Gradient descent is widely adopted in modern machine learning inference due to its efficiency with large-scale datasets and high-dimensional feature spaces. Unlike closed-form solutions that become computationally prohibitive as data volume grows, gradient descent updates parameters iteratively using gradient computations on subsets or the entirety of data.
Batch Gradient Descent
import numpy as np
# np.random.seed(1)
features = np.random.rand(100, 1)
targets = 4 + 3 * features + np.random.randn(100, 1)
design_matrix = np.c_[np.ones((100, 1)), features]
step_size = 0.001
iterations = 10000
weights = np.random.randn(2, 1)
for _ in range(iterations):
error = design_matrix.dot(weights) - targets
grad = design_matrix.T.dot(error)
weights = weights - step_size * grad
print(weights)
Library Import
numpy is used for numerical operations and matrix computations.
Data Generation
features = np.random.rand(100, 1) creates 100 random values following a uniform distribution. targets = 4 + 3 * features + np.random.randn(100, 1) generates corresponding target values with linear relationship plus random noise.
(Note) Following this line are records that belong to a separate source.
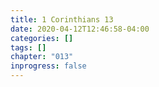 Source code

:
```yaml
---
title: 1 Corinthians 13
date: 2020-04-12T12:46:58-04:00
categories: []
tags: []
chapter: "013"
inprogress: false
---
```



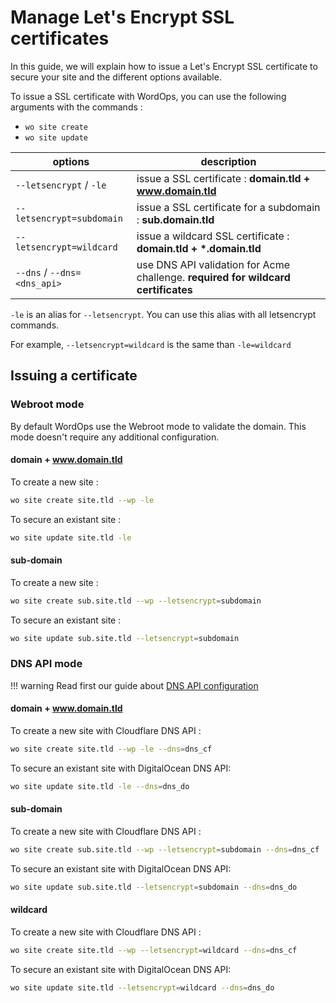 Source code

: # Manage Let's Encrypt SSL certificates

In this guide, we will explain how to issue a Let's Encrypt SSL certificate to secure your site and the different options available.

To issue a SSL certificate with WordOps, you can use the following arguments with the commands :

- `wo site create`
- `wo site update`

options        | description
--------------------------|----------------------------------------------------------------------------------
`--letsencrypt` / `-le`    | issue a SSL certificate : **domain.tld + www.domain.tld**
`--letsencrypt=subdomain` | issue a SSL certificate for a subdomain : **sub.domain.tld**
`--letsencrypt=wildcard`  | issue a wildcard SSL certificate : **domain.tld + \*.domain.tld**
`--dns` / `--dns=<dns_api>`         | use DNS API validation for Acme challenge. **required for wildcard certificates**

`-le` is an alias for `--letsencrypt`. You can use this alias with all letsencrypt commands.

For example, `--letsencrypt=wildcard` is the same than `-le=wildcard`

## Issuing a certificate

### Webroot mode

By default WordOps use the Webroot mode to validate the domain. This mode doesn't require any additional configuration.

#### domain + www.domain.tld

To create a new site :

```bash
wo site create site.tld --wp -le
```

To secure an existant site :

```bash
wo site update site.tld -le
```

#### sub-domain

To create a new site :

```bash
wo site create sub.site.tld --wp --letsencrypt=subdomain
```

To secure an existant site :

```bash
wo site update sub.site.tld --letsencrypt=subdomain
```

### DNS API mode

!!! warning
    Read first our guide about [DNS API configuration](/how-to/configure-letsencrypt-dns-api-validation.md)


#### domain + www.domain.tld

To create a new site with Cloudflare DNS API :

```bash
wo site create site.tld --wp -le --dns=dns_cf
```

To secure an existant site with DigitalOcean DNS API:

```bash
wo site update site.tld -le --dns=dns_do
```

#### sub-domain

To create a new site with Cloudflare DNS API :

```bash
wo site create sub.site.tld --wp --letsencrypt=subdomain --dns=dns_cf
```

To secure an existant site with DigitalOcean DNS API:

```bash
wo site update sub.site.tld --letsencrypt=subdomain --dns=dns_do
```

#### wildcard

To create a new site with Cloudflare DNS API :

```bash
wo site create site.tld --wp --letsencrypt=wildcard --dns=dns_cf
```

To secure an existant site with DigitalOcean DNS API:

```bash
wo site update site.tld --letsencrypt=wildcard --dns=dns_do
```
Design Matrix Construction
design_matrix = np.c_[np.ones((100, 1)), features] appends a column of ones to the feature matrix to account for the intercept term in the linear model.
Hyperparameter Setup
step_size = 0.001 controls the magnitude of parameter updates. iterations = 10000 defines the total number of update cycles.
Weight Initialization
weights = np.random.randn(2, 1) initializes the model parameters (intercept and slope) with random values.
Gradient Descant Loop
The loop runs for the specified number of iterations. error = design_matrix.dot(weights) - targets computes the difference between predictions and true values. grad = design_matrix.T.dot(error) calculates the gradient via matrix multiplication. weights = weights - step_size * grad updates the parameters in the direction opposite to the gradient.
Mini-Batch Gradient Descent
import numpy as np
X = 2 * np.random.rand(100, 1)
y = 4 + 3 * X + np.random.randn(100, 1)
X_b = np.c_[np.ones((100, 1)), X]
step_size = 0.001
epochs = 1000
sample_count = 100
batch_size = 10
batch_num = sample_count // batch_size
weights = np.random.randn(2, 1)
for epoch in range(epochs):
for _ in range(batch_num):
idx = np.random.randint(sample_count)
x_batch = X_b[idx: idx + batch_size]
y_batch = y[idx: idx + batch_size]
grad = x_batch.T.dot(x_batch.dot(weights) - y_batch)
weights = weights - step_size * grad
print(weights)
Hyperparameter Differences
batch_size = 10 specifies the number of samples per mini-batch. batch_num = sample_count // batch_size calculates how many batches the dataset is split into.
Iterative Training
The outer loop runs for the total number of epochs (full passes over the dataset). The inner loop processes each mini-batch. A random starting index is selected, and a subset of data is extracted to compute gradients and update weights. This approach uses only a portion of data per update, making it more scalable for large datasets.
Shuffled Batch Optimization
for epoch in range(epochs):
indices = np.arange(len(X_b))
np.random.shuffle(indices)
X_b = X_b[indices]
y = y[indices]
for i in range(batch_num):
x_batch = X_b[i * batch_size: (i + 1) * batch_size]
y_batch = y[i * batch_size: (i + 1) * batch_size]
grad = x_batch.T.dot(x_batch.dot(weights) - y_batch)
weights = weights - step_size * grad
Shuffling the dataset before splitting into batches introduces randomness and reduces the chance of repeatedly missing certain data samples, improving training stability.
Adaptive Learning Rate
import numpy as np
X = 2 * np.random.rand(100, 1)
y = 4 + 3 * X + np.random.randn(100, 1)
X_b = np.c_[np.ones((100, 1)), X]
a, b = 5, 500
def get_learning_rate(t):
return a / (t + b)
step_size = 0.001
epochs = 1000
sample_count = 100
batch_size = 10
batch_num = sample_count // batch_size
weights = np.random.randn(2, 1)
for epoch in range(epochs):
indices = np.arange(len(X_b))
np.random.shuffle(indices)
X_b = X_b[indices]
y = y[indices]
for i in range(batch_num):
x_batch = X_b[i * batch_size: (i + 1) * batch_size]
y_batch = y[i * batch_size: (i + 1) * batch_size]
grad = x_batch.T.dot(x_batch.dot(weights) - y_batch)
step_size = get_learning_rate(epoch * sample_count + i)
weights = weights - step_size * grad
print(weights)
The get_learning_rate function reduces the step size as training progresses. Larger steps are used early to speed up convergence, while smaller steps in later stages help fine-tune the parameters and avoid overshooting the optimal solution.